Cette publication sera la dernière de l’été et le Comité de rédaction du Blog ChinePI vous retrouvera à la rentrée avec de nouveaux articles sur la PI en Chine !

Nous souhaitons de très bonnes vacances à nos lecteurs.

 

Quels risques en matière de PI ?

usage non autorisé de marque
photo par StockSnap

Il arrive très souvent qu’un produit (qu’on appellera ci-après « produit authentique ») portant une marque enregistrée en Chine (ci-après « marque authentique »), après sa mise sur le marché, soit revendu sur le territoire chinois par un revendeur non autorisé.

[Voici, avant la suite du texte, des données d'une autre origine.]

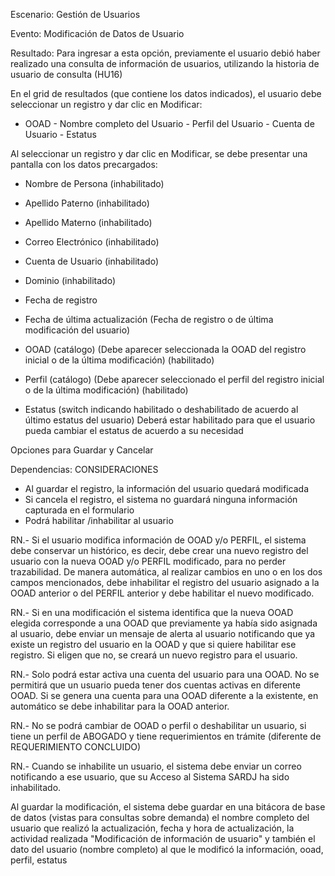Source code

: Escenario:
	Gestión de Usuarios

Evento:
	Modificación de Datos de Usuario

Resultado:
Para ingresar a esta opción, previamente el usuario debió haber realizado una consulta de información de usuarios, utilizando la historia de usuario de consulta (HU16)

En el grid de resultados (que contiene los datos indicados), el usuario debe seleccionar un registro y dar clic en Modificar:
   - OOAD
    - Nombre completo del Usuario
    - Perfil del Usuario
    - Cuenta de Usuario
    - Estatus

Al seleccionar un registro y dar clic en Modificar, se debe presentar una pantalla con los datos precargados:
- Nombre de Persona (inhabilitado)
- Apellido Paterno (inhabilitado)
- Apellido Materno (inhabilitado)
- Correo Electrónico  (inhabilitado)
- Cuenta de Usuario (inhabilitado)
- Dominio (inhabilitado)
- Fecha de registro
- Fecha de última actualización (Fecha de registro o de última modificación del usuario)

- OOAD (catálogo)  (Debe aparecer seleccionada la OOAD del registro inicial o de la última modificación) (habilitado)
- Perfil (catálogo)  (Debe aparecer seleccionado el perfil del registro inicial o de la última modificación) (habilitado)

- Estatus (switch indicando habilitado o deshabilitado de acuerdo al último estatus del usuario) Deberá estar habilitado para que el usuario pueda cambiar el estatus de acuerdo a su necesidad

Opciones para Guardar y Cancelar


Dependencias:
CONSIDERACIONES

- Al guardar el registro, la información del usuario quedará modificada
- Si cancela el registro, el sistema no guardará ninguna información capturada en el formulario
- Podrá habilitar /inhabilitar al usuario 

RN.- Si el usuario modifica información de OOAD y/o PERFIL, el sistema debe conservar un histórico, es decir, debe crear una nuevo registro del usuario con la nueva OOAD y/o PERFIL modificado, para no perder trazabilidad. De manera automática, al realizar cambios en uno o en los dos campos mencionados, debe inhabilitar el registro del usuario asignado a la OOAD anterior o del PERFIL anterior y debe habilitar el nuevo modificado.

RN.- Si en una modificación el sistema identifica que la nueva OOAD elegida corresponde a una OOAD que previamente ya había sido asignada al usuario, debe enviar un mensaje de alerta al usuario notificando que ya existe un registro del usuario en la OOAD y que si quiere habilitar ese registro. Si eligen que no, se creará un nuevo registro para el usuario.

RN.- Solo podrá estar activa una cuenta del usuario para una OOAD. No se permitirá que un usuario pueda tener dos cuentas activas en diferente OOAD. Si se genera una cuenta para una OOAD diferente a la existente, en automático se debe inhabilitar para la OOAD anterior.

RN.- No se podrá cambiar de OOAD o perfil o deshabilitar un usuario, si tiene un perfil de ABOGADO y tiene requerimientos en trámite (diferente de REQUERIMIENTO CONCLUIDO)

RN.- Cuando se inhabilite un usuario, el sistema debe enviar un correo notificando a ese usuario, que su Acceso al Sistema SARDJ ha sido inhabilitado.

Al guardar la modificación, el sistema debe guardar en una bitácora de base de datos (vistas para consultas sobre demanda) el nombre completo del usuario que realizó la actualización, fecha y hora de actualización, la actividad realizada "Modificación de información de usuario" y también el dato del usuario (nombre completo) al que le modificó la información, ooad, perfil, estatus
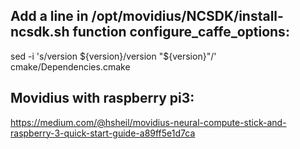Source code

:
## Add a line in /opt/movidius/NCSDK/install-ncsdk.sh function configure_caffe_options:

sed -i 's/version ${version}/version "${version}"/' cmake/Dependencies.cmake

## Movidius with raspberry pi3:

https://medium.com/@hsheil/movidius-neural-compute-stick-and-raspberry-3-quick-start-guide-a89ff5e1d7ca

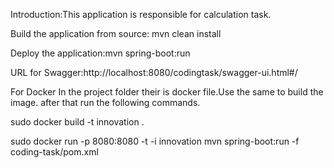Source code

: Introduction:This application is responsible for calculation task.

Build the application from source: mvn clean install

Deploy the application:mvn spring-boot:run

URL for Swagger:http://localhost:8080/codingtask/swagger-ui.html#/

For Docker
In the project folder their is docker file.Use the same to build the image.
after that run the following commands.

sudo docker build -t innovation .

sudo docker run -p 8080:8080 -t -i innovation mvn spring-boot:run -f coding-task/pom.xml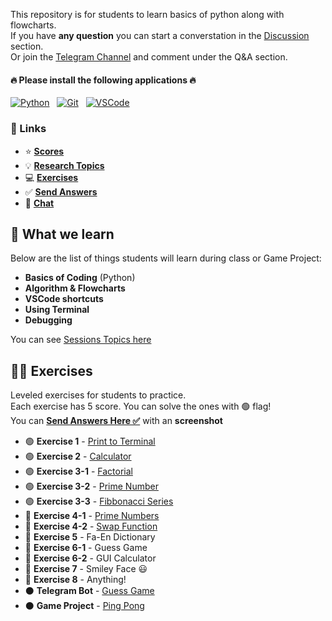 This repository is for students to learn basics of python along with flowcharts.  
If you have **any question** you can start a converstation in the [Discussion](https://github.com/hayyaun/kids/discussions) section.  
Or join the [Telegram Channel](https://t.me/nodetcode) and comment under the Q&A section.

#### 🔥 Please install the following applications 🔥

[![Python](https://img.shields.io/badge/Python-FFD43B?style=for-the-badge&logo=python&logoColor=blue)](https://www.python.org/downloads/release/python-3130/) &nbsp; [![Git](https://img.shields.io/badge/GIT-E44C30?style=for-the-badge&logo=git&logoColor=white)](https://git-scm.com/downloads) &nbsp; [![VSCode](https://img.shields.io/badge/VSCode-0078D4?style=for-the-badge&logo=visual%20studio%20code&logoColor=white)](https://code.visualstudio.com/)

### 🔗 Links

- ⭐ [**Scores**](/SCORES.md)
- 💡 [**Research Topics**](/RESEARCH.md)
- 💻 [**Exercises**](#-exercises)
- ✅ [**Send Answers**](https://github.com/hayyaun/kids/discussions/4)
- 💬 [**Chat**](https://github.com/hayyaun/kids/discussions/1)

## 🧠 What we learn

Below are the list of things students will learn during class or Game Project:

- **Basics of Coding** (Python)
- **Algorithm & Flowcharts**
- **VSCode shortcuts**
- **Using Terminal**
- **Debugging**

You can see [Sessions Topics here](/sessions/TOPICS.md)

## 🧑‍💻 Exercises

Leveled exercises for students to practice.  
Each exercise has 5 score. You can solve the ones with 🟢 flag!  
You can [**Send Answers Here ✅**](https://github.com/hayyaun/kids/discussions/4) with an **screenshot**

- 🟢 **Exercise 1** - [Print to Terminal](/exercises/exercise-1.md)
- 🟢 **Exercise 2** - [Calculator](/exercises/exercise-2.md)
- 🟢 **Exercise 3-1** - [Factorial](/exercises/exercise-3-1.md)
- 🟢 **Exercise 3-2** - [Prime Number](/exercises/exercise-3-2.md)
- 🟢 **Exercise 3-3** - [Fibbonacci Series](/exercises/exercise-3-3.md)
- 🔴 **Exercise 4-1** - [Prime Numbers](/exercises/exercise-4-1.md)
- 🔴 **Exercise 4-2** - [Swap Function](/exercises/exercise-4-2.md)
- 🔴 **Exercise 5** - Fa-En Dictionary
- 🔴 **Exercise 6-1** - Guess Game
- 🔴 **Exercise 6-2** - GUI Calculator
- 🔴 **Exercise 7** - Smiley Face 😃
- 🔴 **Exercise 8** - Anything!
- ⚫️ **Telegram Bot** - [Guess Game](/projects/guess-bot/)
- ⚫️ **Game Project** - [Ping Pong](/projects/ping-pong/)

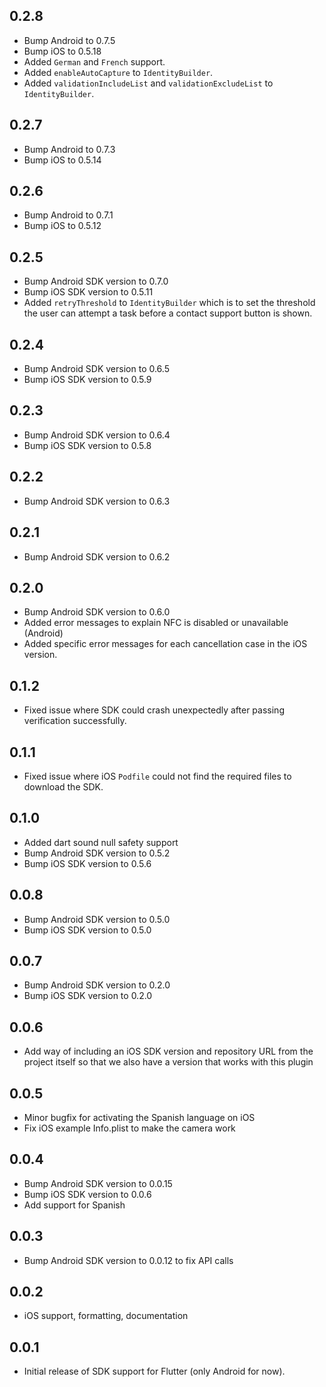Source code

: ## 0.2.8

* Bump Android to 0.7.5
* Bump iOS to 0.5.18
* Added `German` and `French` support.
* Added `enableAutoCapture` to `IdentityBuilder`.
* Added `validationIncludeList` and `validationExcludeList` to `IdentityBuilder`.

## 0.2.7

* Bump Android to 0.7.3
* Bump iOS to 0.5.14

## 0.2.6

* Bump Android to 0.7.1
* Bump iOS to 0.5.12

## 0.2.5

* Bump Android SDK version to 0.7.0
* Bump iOS SDK version to 0.5.11
* Added `retryThreshold` to `IdentityBuilder` which is to set the threshold the user can attempt a task before a contact support button is shown.

## 0.2.4

* Bump Android SDK version to 0.6.5
* Bump iOS SDK version to 0.5.9

## 0.2.3

* Bump Android SDK version to 0.6.4
* Bump iOS SDK version to 0.5.8

## 0.2.2

* Bump Android SDK version to 0.6.3

## 0.2.1

* Bump Android SDK version to 0.6.2

## 0.2.0

* Bump Android SDK version to 0.6.0
* Added error messages to explain NFC is disabled or unavailable (Android)
* Added specific error messages for each cancellation case in the iOS version.

## 0.1.2

* Fixed issue where SDK could crash unexpectedly after passing verification successfully.

## 0.1.1

* Fixed issue where iOS `Podfile` could not find the required files to download the SDK.

## 0.1.0

* Added dart sound null safety support
* Bump Android SDK version to 0.5.2
* Bump iOS SDK version to 0.5.6


## 0.0.8

* Bump Android SDK version to 0.5.0
* Bump iOS SDK version to 0.5.0

## 0.0.7

* Bump Android SDK version to 0.2.0
* Bump iOS SDK version to 0.2.0

## 0.0.6

* Add way of including an iOS SDK version and repository URL from the project itself so that we also have a version that works with this plugin

## 0.0.5

* Minor bugfix for activating the Spanish language on iOS
* Fix iOS example Info.plist to make the camera work

## 0.0.4

* Bump Android SDK version to 0.0.15
* Bump iOS SDK version to 0.0.6
* Add support for Spanish

## 0.0.3

* Bump Android SDK version to 0.0.12 to fix API calls

## 0.0.2

* iOS support, formatting, documentation

## 0.0.1

* Initial release of SDK support for Flutter (only Android for now).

Pour ce faire, le revendeur utilise généralement la marque authentique non seulement sur le produit en question, mais aussi pour la décoration de sa boutique (en ligne ou hors ligne), sur son site Internet, dans les matériels de publicité, sur les cartes de visite de ses commerciaux, etc. Attention, il existe des risques liés à la propriété intellectuelle assez importants dans ce genre d’usage non autorisé. Ces actes pourraient constituer dans certains cas une contrefaçon de marque et/ou une concurrence déloyale, selon la loi et les pratiques chinoises. Il s’avère donc nécessaire de connaître les enjeux et la mesure dans laquelle le revendeur peut utiliser la marque authentique de manière sécurisée, c’est-à-dire sans risque d’être poursuivi devant une cour par le titulaire de la marque ou par un licencié de la marque ayant le droit de lancer une action en justice.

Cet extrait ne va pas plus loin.